The AHSC includes the UCF Colleges of Medicine and Nursing and creates a new College of Health Professions and Sciences. This new college is comprised of UCF Health programs like social work, athletic training, physical therapy, kinesiology, communication sciences and disorders, and population health. The diversity of these programs shows the many unique ways we as healthcare providers care for others.
So what does this center add to our university and community? When I think about these questions, I think in terms of knowledge. The currency of a university is knowledge. Knowledge in transmission is education. Knowledge in discovery is research. And knowledge in service or practice is clinical care. As an Academic Health Sciences Center, we, like all parts of the university, participate vigorously in education and research. Clinical care – knowledge in service and practice – is what uniquely bonds us together. It is the special way we engage with and serve our community.

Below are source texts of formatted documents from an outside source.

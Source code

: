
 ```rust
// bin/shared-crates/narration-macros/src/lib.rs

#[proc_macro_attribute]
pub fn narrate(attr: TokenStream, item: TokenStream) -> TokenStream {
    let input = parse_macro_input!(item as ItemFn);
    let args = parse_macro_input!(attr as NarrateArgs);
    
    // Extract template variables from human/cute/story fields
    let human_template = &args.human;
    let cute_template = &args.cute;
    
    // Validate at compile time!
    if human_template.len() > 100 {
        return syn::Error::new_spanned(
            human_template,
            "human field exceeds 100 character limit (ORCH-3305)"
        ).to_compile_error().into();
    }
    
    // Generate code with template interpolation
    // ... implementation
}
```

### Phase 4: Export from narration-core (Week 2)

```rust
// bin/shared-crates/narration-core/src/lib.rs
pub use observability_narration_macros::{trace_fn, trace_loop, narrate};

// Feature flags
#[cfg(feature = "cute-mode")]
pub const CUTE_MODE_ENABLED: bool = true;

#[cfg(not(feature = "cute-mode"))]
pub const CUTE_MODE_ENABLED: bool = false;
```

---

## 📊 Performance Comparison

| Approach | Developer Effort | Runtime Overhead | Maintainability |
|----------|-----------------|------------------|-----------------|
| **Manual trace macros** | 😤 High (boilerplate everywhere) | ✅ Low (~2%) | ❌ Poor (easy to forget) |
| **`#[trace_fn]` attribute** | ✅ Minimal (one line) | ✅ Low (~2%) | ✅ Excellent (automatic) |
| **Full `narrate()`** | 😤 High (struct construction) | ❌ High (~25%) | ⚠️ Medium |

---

With a new university hospital opening in 2021 and a UCF Cancer Research and Treatment Center on the horizon, our new structure brings together our health education programs with Student Health Services and UCF Health, our multispecialty practice. So, we create a cluster of UCF clinical care that is integrated with our educational and research missions.
This cluster yields synergies we’ve already witnessed. For example, we’ve selected a shared electronic health record system for UCF Health, Student Health Services and UCF Lake Nona Medical Center, our new hospital. With this shared resource, a UCF student getting primary care at Student Health who needs a heart specialist can have their records seamlessly sent to UCF Health. And if that student needs to be hospitalized, his or her records can easily transfer to UCF’s hospital. With such a system, all of that student’s healthcare providers – at three different UCF locations – will be sharing the same data. That means better, more seamless care. This system also provides opportunities for research and education.

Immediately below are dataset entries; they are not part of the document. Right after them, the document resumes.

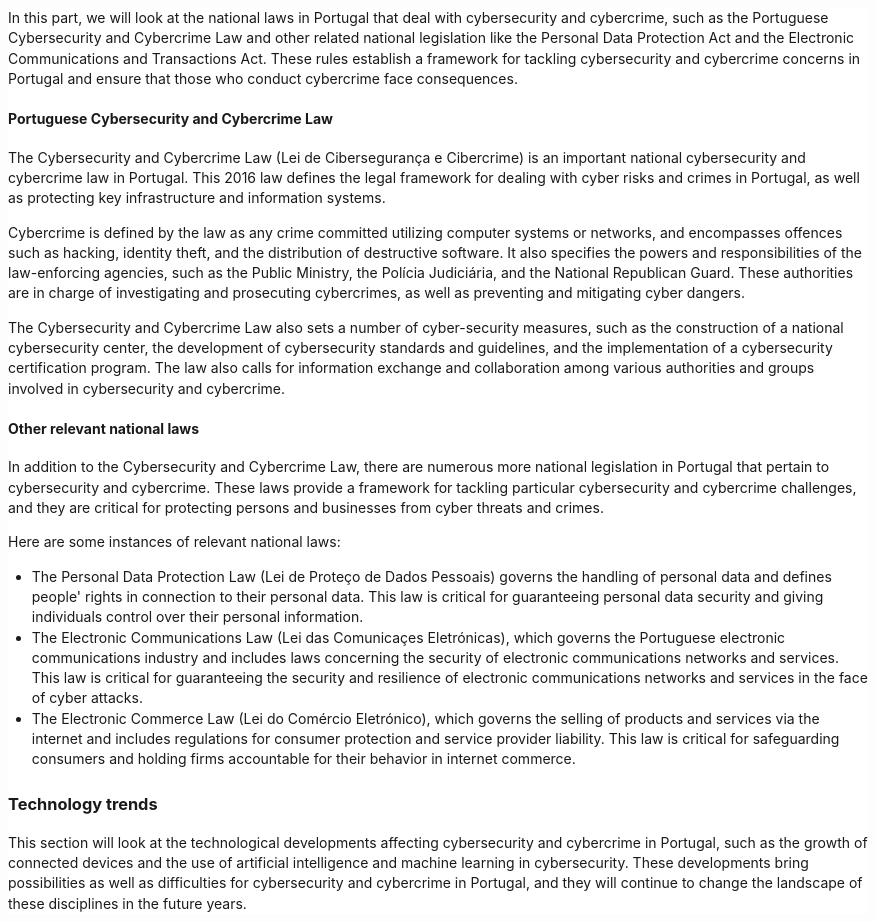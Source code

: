 In this part, we will look at the national laws in Portugal that deal with cybersecurity and cybercrime, such as the Portuguese Cybersecurity and Cybercrime Law and other related national legislation like the Personal Data Protection Act and the Electronic Communications and Transactions Act. These rules establish a framework for tackling cybersecurity and cybercrime concerns in Portugal and ensure that those who conduct cybercrime face consequences.

#### Portuguese Cybersecurity and Cybercrime Law

The Cybersecurity and Cybercrime Law (Lei de Cibersegurança e Cibercrime) is an important national cybersecurity and cybercrime law in Portugal. This 2016 law defines the legal framework for dealing with cyber risks and crimes in Portugal, as well as protecting key infrastructure and information systems.

Cybercrime is defined by the law as any crime committed utilizing computer systems or networks, and encompasses offences such as hacking, identity theft, and the distribution of destructive software. It also specifies the powers and responsibilities of the law-enforcing agencies, such as the Public Ministry, the Polícia Judiciária, and the National Republican Guard. These authorities are in charge of investigating and prosecuting cybercrimes, as well as preventing and mitigating cyber dangers.

The Cybersecurity and Cybercrime Law also sets a number of cyber-security measures, such as the construction of a national cybersecurity center, the development of cybersecurity standards and guidelines, and the implementation of a cybersecurity certification program. The law also calls for information exchange and collaboration among various authorities and groups involved in cybersecurity and cybercrime.

#### Other relevant national laws

In addition to the Cybersecurity and Cybercrime Law, there are numerous more national legislation in Portugal that pertain to cybersecurity and cybercrime. These laws provide a framework for tackling particular cybersecurity and cybercrime challenges, and they are critical for protecting persons and businesses from cyber threats and crimes.

Here are some instances of relevant national laws:

- The Personal Data Protection Law (Lei de Proteço de Dados Pessoais) governs the handling of personal data and defines people' rights in connection to their personal data. This law is critical for guaranteeing personal data security and giving individuals control over their personal information.
- The Electronic Communications Law (Lei das Comunicaçes Eletrónicas), which governs the Portuguese electronic communications industry and includes laws concerning the security of electronic communications networks and services. This law is critical for guaranteeing the security and resilience of electronic communications networks and services in the face of cyber attacks.
- The Electronic Commerce Law (Lei do Comércio Eletrónico), which governs the selling of products and services via the internet and includes regulations for consumer protection and service provider liability. This law is critical for safeguarding consumers and holding firms accountable for their behavior in internet commerce.

### Technology trends

This section will look at the technological developments affecting cybersecurity and cybercrime in Portugal, such as the growth of connected devices and the use of artificial intelligence and machine learning in cybersecurity. These developments bring possibilities as well as difficulties for cybersecurity and cybercrime in Portugal, and they will continue to change the landscape of these disciplines in the future years.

Our goal is to have heightened integration and communication in all missions: education, research and patient care. We’ll be able to expand interprofessional education. We’re already doing some of that. Multidisciplinary students currently work together to care for Orlando’s underserved at Knights Clinic, a free clinic at Grace Medical Home. We do the same thing in outreach clinics for farmworkers in Apopka. Our new structure will allow us to expand these kinds of community programs. Improved communication and clinical collaboration will help students better identify programs and training that will help them reach their goals. It will encourage more and better communication between faculty. For example, a nursing faculty member who needs to partner with a neuroscientist or a dermatologist for a research project will be better able to coordinate with fellow UCF research and clinical colleagues. And this new structure will help us work together to meet the healthcare needs of our community – today and tomorrow.
We are just beginning this journey, and as Medical City at Lake Nona grows, so will opportunities for collaboration. We’re currently working on a plan we hope will bring the College of Nursing out to Lake Nona in a building adjacent to the medical school. We hope other programs will follow.
The creation of our Academic Health Sciences Center has already shown us the power of bringing people together with unique and diverse backgrounds who are all passionate about providing outstanding care to patients and training the next generation of healthcare providers. And as a new school year begins, we’re poised to take on this exciting adventure – for our university and our community.